• _WORK INSTRUCTIONS_: Please copy out every line in the entries that includes the word "header".

• _SUPPLIED RECORDS_:
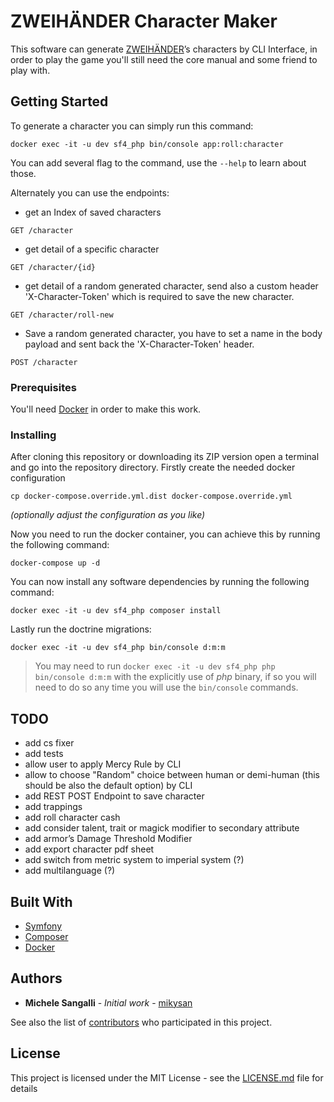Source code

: # ZWEIHÄNDER Character Maker

This software can generate [ZWEIHÄNDER](https://grimandperilous.com/)’s characters by CLI Interface, in order to play the game you'll still need the core manual and some friend to play with.

## Getting Started

To generate a character you can simply run this command:
```
docker exec -it -u dev sf4_php bin/console app:roll:character
```
You can add several flag to the command, use the `--help` to learn about those.

Alternately you can use the endpoints:
- get an Index of saved characters
```http request
GET /character
```
- get detail of a specific character
```http request
GET /character/{id}
```
- get detail of a random generated character, send also a custom header 'X-Character-Token' which is required to save the new character.
```http request
GET /character/roll-new
```
- Save a random generated character, you have to set a name in the body payload and sent back the 'X-Character-Token' header.
```http request
POST /character
```

### Prerequisites

You'll need [Docker](https://www.docker.com/) in order to make this work.

### Installing

After cloning this repository or downloading its ZIP version open a terminal and go into the repository directory.
Firstly create the needed docker configuration
```shell script
cp docker-compose.override.yml.dist docker-compose.override.yml 
```
_(optionally adjust the configuration as you like)_

Now you need to run the docker container, you can achieve this by running the following command:
```shell script
docker-compose up -d
```

You can now install any software dependencies by running the following command:
```shell script
docker exec -it -u dev sf4_php composer install
```

Lastly run the doctrine migrations:
```shell script
docker exec -it -u dev sf4_php bin/console d:m:m
```
> You may need to run `docker exec -it -u dev sf4_php php bin/console d:m:m` with the explicitly use of *php* binary, if so you will need to do so any time you will use the `bin/console` commands.

## TODO

* add cs fixer
* add tests
* allow user to apply Mercy Rule by CLI
* allow to choose "Random" choice between human or demi-human (this should be also the default option) by CLI
* add REST POST Endpoint to save character
* add trappings
* add roll character cash
* add consider talent, trait or magick modifier to secondary attribute
* add armor’s Damage Threshold Modifier
* add export character pdf sheet
* add switch from metric system to imperial system (?)
* add multilanguage (?)

## Built With

* [Symfony](https://symfony.com/)
* [Composer](https://getcomposer.org/)
* [Docker](https://www.docker.com/)

## Authors

* **Michele Sangalli** - *Initial work* - [mikysan](https://github.com/mikysan)

See also the list of [contributors](https://github.com/your/project/contributors) who participated in this project.

## License

This project is licensed under the MIT License - see the [LICENSE.md](LICENSE.md) file for details
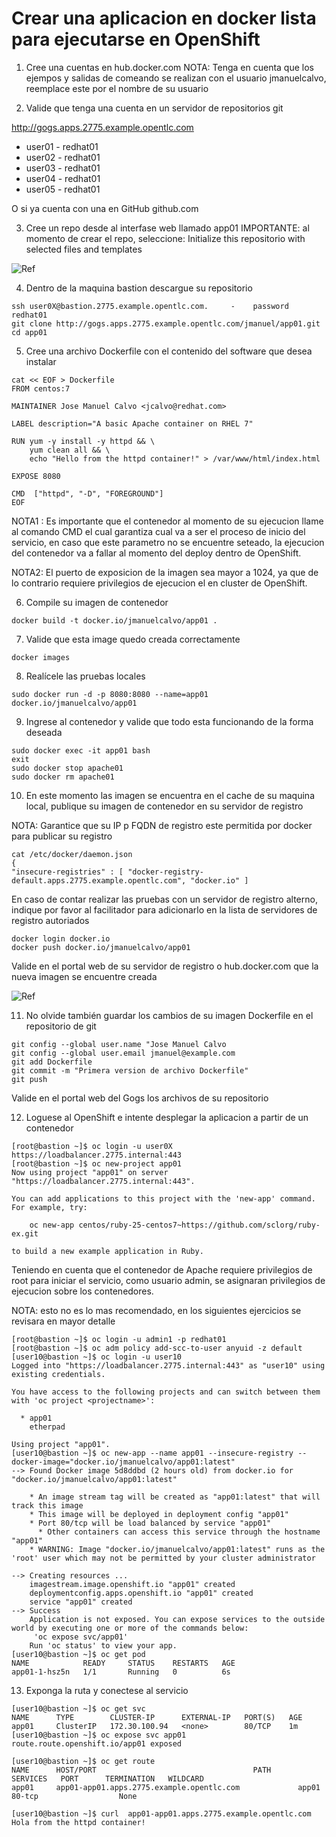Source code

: # Crear una aplicacion en docker lista para ejecutarse en OpenShift

1. Cree una cuentas en hub.docker.com
NOTA: Tenga en cuenta que los ejempos y salidas de comeando se realizan con el usuario jmanuelcalvo, reemplace este por el nombre de su usuario 

2. Valide que tenga una cuenta en un servidor de repositorios git

http://gogs.apps.2775.example.opentlc.com

* user01  - redhat01
* user02  - redhat01
* user03  - redhat01
* user04  - redhat01
* user05  - redhat01

O si ya cuenta con una en GitHub github.com

3. Cree un repo desde al interfase web llamado app01
IMPORTANTE: al momento de crear el repo, seleccione:
Initialize this repositorio with selected files and templates

![Ref](img/app01.png)

4. Dentro de la maquina bastion descargue su repositorio
```
ssh user0X@bastion.2775.example.opentlc.com.     -    password redhat01
git clone http://gogs.apps.2775.example.opentlc.com/jmanuel/app01.git
cd app01
```

5. Cree una archivo Dockerfile con el contenido del software que desea instalar
```
cat << EOF > Dockerfile
FROM centos:7

MAINTAINER Jose Manuel Calvo <jcalvo@redhat.com>

LABEL description="A basic Apache container on RHEL 7"

RUN yum -y install -y httpd && \
    yum clean all && \
    echo "Hello from the httpd container!" > /var/www/html/index.html

EXPOSE 8080

CMD  ["httpd", "-D", "FOREGROUND"]
EOF
```
NOTA1 : Es importante que el contenedor al momento de su ejecucion llame al comando CMD el cual garantiza cual va a ser el proceso de inicio del servicio, en caso que este parametro no se encuentre seteado, la ejecucion del contenedor va a fallar al momento del deploy dentro de OpenShift.

NOTA2:  El puerto de exposicion de la imagen sea mayor a 1024, ya que de lo contrario requiere privilegios de ejecucion el en cluster de OpenShift.


6. Compile su imagen de contenedor
```
docker build -t docker.io/jmanuelcalvo/app01 .
```

7. Valide que esta image quedo creada correctamente
```
docker images
```

8. Realícele las pruebas locales
```
sudo docker run -d -p 8080:8080 --name=app01 docker.io/jmanuelcalvo/app01
```

9. Ingrese al contenedor y valide que todo esta funcionando de la forma deseada
```
sudo docker exec -it app01 bash
exit
sudo docker stop apache01
sudo docker rm apache01
```

10. En este momento las imagen se encuentra en el cache de su maquina local, publique su imagen de contenedor en su servidor de registro

NOTA: 
 Garantice que su IP p FQDN de registro este permitida por docker para publicar su registro
```
cat /etc/docker/daemon.json
{
"insecure-registries" : [ "docker-registry-default.apps.2775.example.opentlc.com", "docker.io" ]
```
En caso de contar realizar las pruebas con un servidor de registro alterno, indique por favor al facilitador para adicionarlo en la lista de servidores de registro autoriados

```
docker login docker.io
docker push docker.io/jmanuelcalvo/app01
```
Valide en el portal web de su servidor de registro o hub.docker.com que la nueva imagen se encuentre creada

![Ref](img/app02.png)


11. No olvide también guardar los cambios de su imagen Dockerfile en el repositorio de git
```
git config --global user.name "Jose Manuel Calvo
git config --global user.email jmanuel@example.com
git add Dockerfile
git commit -m "Primera version de archivo Dockerfile"
git push
```

Valide en el portal web del Gogs los archivos de su repositorio

12. Loguese al OpenShift e intente desplegar la aplicacion a partir de un contenedor
```
[root@bastion ~]$ oc login -u user0X https://loadbalancer.2775.internal:443
[root@bastion ~]$ oc new-project app01
Now using project "app01" on server "https://loadbalancer.2775.internal:443".

You can add applications to this project with the 'new-app' command. For example, try:

    oc new-app centos/ruby-25-centos7~https://github.com/sclorg/ruby-ex.git

to build a new example application in Ruby.
```

Teniendo en cuenta que el contenedor de Apache requiere privilegios de root para iniciar el servicio, como usuario admin, se asignaran privilegios de ejecucion sobre los contenedores.

NOTA: esto no es lo mas recomendado, en los siguientes ejercicios se revisara en mayor detalle
```
[root@bastion ~]$ oc login -u admin1 -p redhat01
[root@bastion ~]$ oc adm policy add-scc-to-user anyuid -z default
[user10@bastion ~]$ oc login -u user10
Logged into "https://loadbalancer.2775.internal:443" as "user10" using existing credentials.

You have access to the following projects and can switch between them with 'oc project <projectname>':

  * app01
    etherpad

Using project "app01".
[user10@bastion ~]$ oc new-app --name app01 --insecure-registry --docker-image="docker.io/jmanuelcalvo/app01:latest"
--> Found Docker image 5d8ddbd (2 hours old) from docker.io for "docker.io/jmanuelcalvo/app01:latest"

    * An image stream tag will be created as "app01:latest" that will track this image
    * This image will be deployed in deployment config "app01"
    * Port 80/tcp will be load balanced by service "app01"
      * Other containers can access this service through the hostname "app01"
    * WARNING: Image "docker.io/jmanuelcalvo/app01:latest" runs as the 'root' user which may not be permitted by your cluster administrator

--> Creating resources ...
    imagestream.image.openshift.io "app01" created
    deploymentconfig.apps.openshift.io "app01" created
    service "app01" created
--> Success
    Application is not exposed. You can expose services to the outside world by executing one or more of the commands below:
     'oc expose svc/app01'
    Run 'oc status' to view your app.
[user10@bastion ~]$ oc get pod 
NAME            READY     STATUS    RESTARTS   AGE
app01-1-hsz5n   1/1       Running   0          6s

```

13. Exponga la ruta y conectese al servicio
```
[user10@bastion ~]$ oc get svc
NAME      TYPE        CLUSTER-IP      EXTERNAL-IP   PORT(S)   AGE
app01     ClusterIP   172.30.100.94   <none>        80/TCP    1m
[user10@bastion ~]$ oc expose svc app01
route.route.openshift.io/app01 exposed

[user10@bastion ~]$ oc get route
NAME      HOST/PORT                                   PATH      SERVICES   PORT      TERMINATION   WILDCARD
app01     app01-app01.apps.2775.example.opentlc.com             app01      80-tcp                  None

[user10@bastion ~]$ curl  app01-app01.apps.2775.example.opentlc.com
Hola from the httpd container!
```
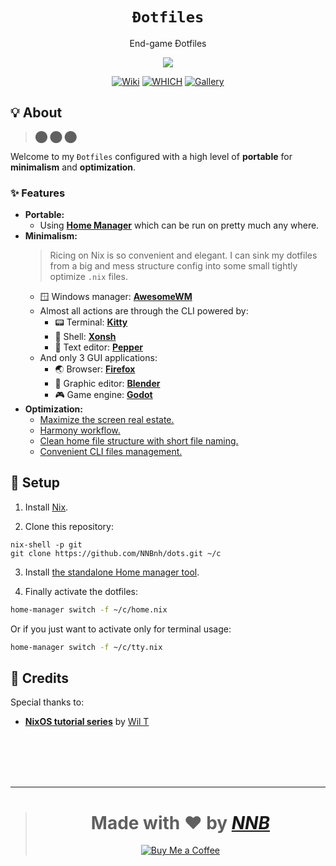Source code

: <h1 align="center"><code>Đotfiles</code></h1>
<p align="center">End-game Đotfiles</p>
<p align="center"><img src="https://user-images.githubusercontent.com/43980777/164358171-f1f58708-05f3-40cf-b654-53f27c25c20f.png"></p>
<p align="center">
  <a href="https://github.com/NNBnh/dots/wiki"><img src="https://img.shields.io/badge/wiki%20-%23DE5D6E.svg?style=for-the-badge" alt="Wiki"></a>
  <a href="https://github.com/NNBnh/dots/wiki/which"><img src="https://img.shields.io/badge/which%20-%23FF9470.svg?style=for-the-badge" alt="WHICH"></a>
  <a href="https://github.com/NNBnh/dots/releases"><img src="https://img.shields.io/badge/gallery%20-%2376A85D.svg?style=for-the-badge" alt="Gallery"></a>
</p>

## 💡 About

> ⬤ ⬤ ⬤

Welcome to my `Đotfiles` configured with a high level of **portable** for **minimalism** and **optimization**.

### ✨ Features

- **Portable:**
  - Using [**Home Manager**](https://nixos.wiki/wiki/Home_Manager) which can be run on pretty much any where.
- **Minimalism:**
  > Ricing on Nix is so convenient and elegant. I can sink my dotfiles from a big and mess structure config into some small tightly optimize `.nix` files.
  - 🪟 Windows manager: [**AwesomeWM**](https://github.com/NNBnh/dots/wiki/which#-windows-manager)
  - Almost all actions are through the CLI powered by:
    - 📟 Terminal: [**Kitty**](https://github.com/NNBnh/dots/wiki/which#-terminal-emulator)
    - 🐚 Shell: [**Xonsh**](https://github.com/NNBnh/dots/wiki/which#-interactive-shell)
    - 📝 Text editor: [**Pepper**](https://github.com/NNBnh/dots/wiki/which#-text-editor)
  - And only 3 GUI applications:
    - 🌏 Browser: [**Firefox**](https://github.com/NNBnh/dots/wiki/which#-web-browser)
    - 🎥 Graphic editor: [**Blender**](https://github.com/NNBnh/dots/wiki/which#-graphic-editor)
    - 🎮 Game engine: [**Godot**](https://github.com/NNBnh/dots/wiki/which#-game-engine)
- **Optimization:**
  - [Maximize the screen real estate.](https://github.com/NNBnh/dots/wiki/which#-bar)
  - [Harmony workflow.](https://github.com/NNBnh/dots/wiki/keyboard#-workflow)
  - [Clean home file structure with short file naming.](https://github.com/NNBnh/dots/wiki/spring-cleaning#-file-structure)
  - [Convenient CLI files management.](https://github.com/NNBnh/dots/wiki/files-manager)

## 🚀 Setup

1. Install [Nix](https://nixos.org/download.html).

2. Clone this repository:

```
nix-shell -p git
git clone https://github.com/NNBnh/dots.git ~/c
```

3. Install [the standalone Home manager tool](https://nix-community.github.io/home-manager/index.html#sec-install-standalone).

4. Finally activate the dotfiles:

```sh
home-manager switch -f ~/c/home.nix
```

Or if you just want to activate only for terminal usage:

```sh
home-manager switch -f ~/c/tty.nix
```

## 💌 Credits

Special thanks to:
- [**NixOS tutorial series**](https://www.youtube.com/playlist?list=PL-saUBvIJzOkjAw_vOac75v-x6EzNzZq-) by [Wil T](https://www.youtube.com/user/wilfridtaylor)

<br><br><br><br>

---

> <h1 align="center">Made with ❤️ by <a href="https://github.com/NNBnh"><i>NNB</i></a></h1>
>
> <p align="center"><a href="https://www.buymeacoffee.com/nnbnh"><img src="https://img.shields.io/badge/buy_me_a_coffee%20-%23FFC387.svg?logo=buy-me-a-coffee&logoColor=333333&style=for-the-badge" alt="Buy Me a Coffee"></a></p>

• _EXPECTED OUTPUT_:
- get detail of a random generated character, send also a custom header 'X-Character-Token' which is required to save the new character.
- Save a random generated character, you have to set a name in the body payload and sent back the 'X-Character-Token' header.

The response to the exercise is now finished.